▸ Requirement: Your task is to print all of the data below exactly, with no pictures included.

▸ Records supplied:
**********

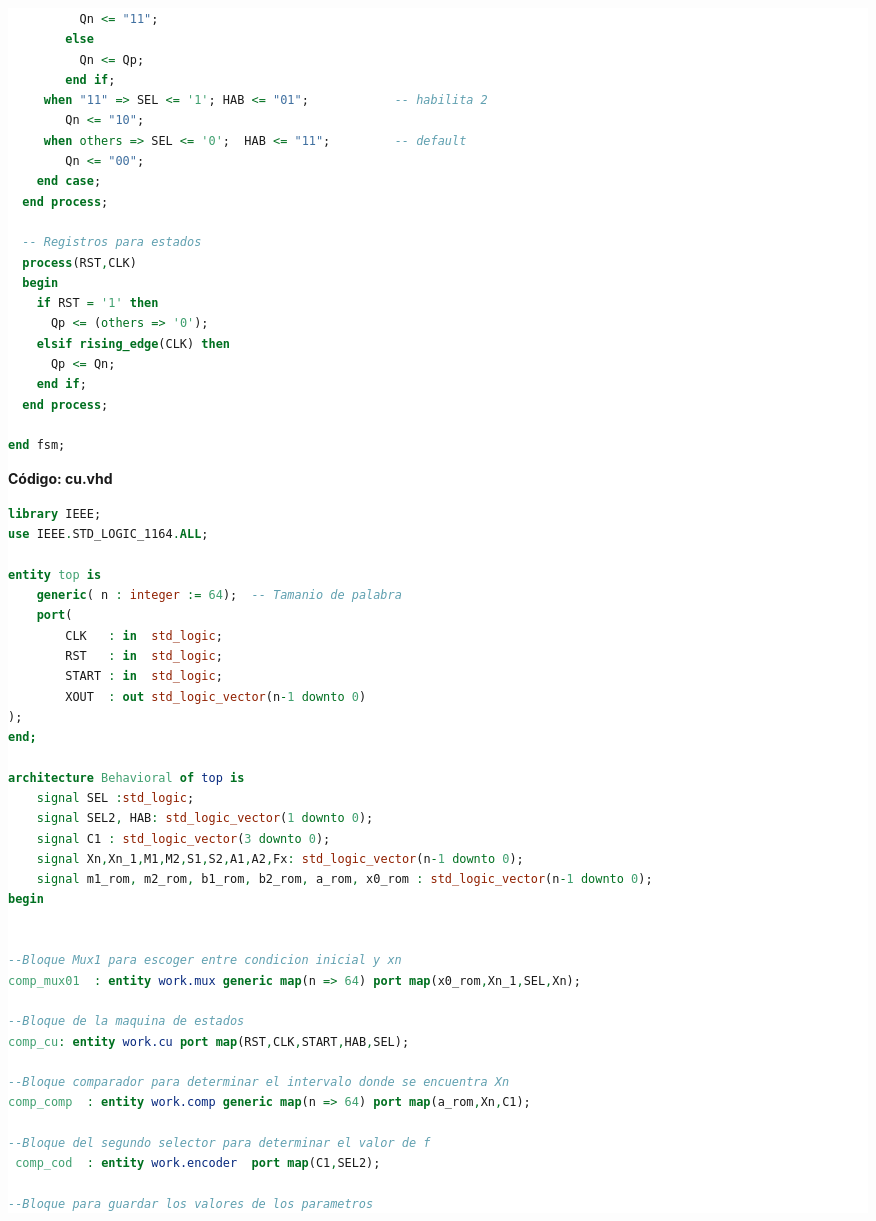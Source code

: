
 ```vhdl
          Qn <= "11";
        else 
          Qn <= Qp;
        end if;
     when "11" => SEL <= '1'; HAB <= "01";            -- habilita 2
        Qn <= "10";
     when others => SEL <= '0';  HAB <= "11";         -- default
        Qn <= "00";
    end case;
  end process;

  -- Registros para estados
  process(RST,CLK)
  begin
    if RST = '1' then
      Qp <= (others => '0');
    elsif rising_edge(CLK) then
      Qp <= Qn;
    end if;
  end process;

end fsm;
```

**Código: cu.vhd**



```vhdl
library IEEE;
use IEEE.STD_LOGIC_1164.ALL;

entity top is 
	generic( n : integer := 64);  -- Tamanio de palabra
	port(	
		CLK   : in  std_logic;
		RST   : in  std_logic;
		START : in  std_logic;
		XOUT  : out std_logic_vector(n-1 downto 0)
);
end;

architecture Behavioral of top is		 
	signal SEL :std_logic;
	signal SEL2, HAB: std_logic_vector(1 downto 0);	 
	signal C1 : std_logic_vector(3 downto 0);
	signal Xn,Xn_1,M1,M2,S1,S2,A1,A2,Fx: std_logic_vector(n-1 downto 0);
	signal m1_rom, m2_rom, b1_rom, b2_rom, a_rom, x0_rom : std_logic_vector(n-1 downto 0);
begin		

	
--Bloque Mux1 para escoger entre condicion inicial y xn
comp_mux01  : entity work.mux generic map(n => 64) port map(x0_rom,Xn_1,SEL,Xn);

--Bloque de la maquina de estados	 
comp_cu: entity work.cu port map(RST,CLK,START,HAB,SEL);   
	
--Bloque comparador para determinar el intervalo donde se encuentra Xn
comp_comp  : entity work.comp generic map(n => 64) port map(a_rom,Xn,C1);		
	
--Bloque del segundo selector para determinar el valor de f	 
 comp_cod  : entity work.encoder  port map(C1,SEL2);	 
	 
--Bloque para guardar los valores de los parametros
```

**********

▸ Result of the exercise:
Source code

:
 ```vhdl
          Qn <= "11";
        else 
          Qn <= Qp;
        end if;
     when "11" => SEL <= '1'; HAB <= "01";            -- habilita 2
        Qn <= "10";
     when others => SEL <= '0';  HAB <= "11";         -- default
        Qn <= "00";
    end case;
  end process;

  -- Registros para estados
  process(RST,CLK)
  begin
    if RST = '1' then
      Qp <= (others => '0');
    elsif rising_edge(CLK) then
      Qp <= Qn;
    end if;
  end process;

end fsm;
```

**Código: cu.vhd**



```vhdl
library IEEE;
use IEEE.STD_LOGIC_1164.ALL;

entity top is 
	generic( n : integer := 64);  -- Tamanio de palabra
	port(	
		CLK   : in  std_logic;
		RST   : in  std_logic;
		START : in  std_logic;
		XOUT  : out std_logic_vector(n-1 downto 0)
);
end;

architecture Behavioral of top is		 
	signal SEL :std_logic;
	signal SEL2, HAB: std_logic_vector(1 downto 0);	 
	signal C1 : std_logic_vector(3 downto 0);
	signal Xn,Xn_1,M1,M2,S1,S2,A1,A2,Fx: std_logic_vector(n-1 downto 0);
	signal m1_rom, m2_rom, b1_rom, b2_rom, a_rom, x0_rom : std_logic_vector(n-1 downto 0);
begin		

	
--Bloque Mux1 para escoger entre condicion inicial y xn
comp_mux01  : entity work.mux generic map(n => 64) port map(x0_rom,Xn_1,SEL,Xn);

--Bloque de la maquina de estados	 
comp_cu: entity work.cu port map(RST,CLK,START,HAB,SEL);   
	
--Bloque comparador para determinar el intervalo donde se encuentra Xn
comp_comp  : entity work.comp generic map(n => 64) port map(a_rom,Xn,C1);		
	
--Bloque del segundo selector para determinar el valor de f	 
 comp_cod  : entity work.encoder  port map(C1,SEL2);	 
	 
--Bloque para guardar los valores de los parametros
```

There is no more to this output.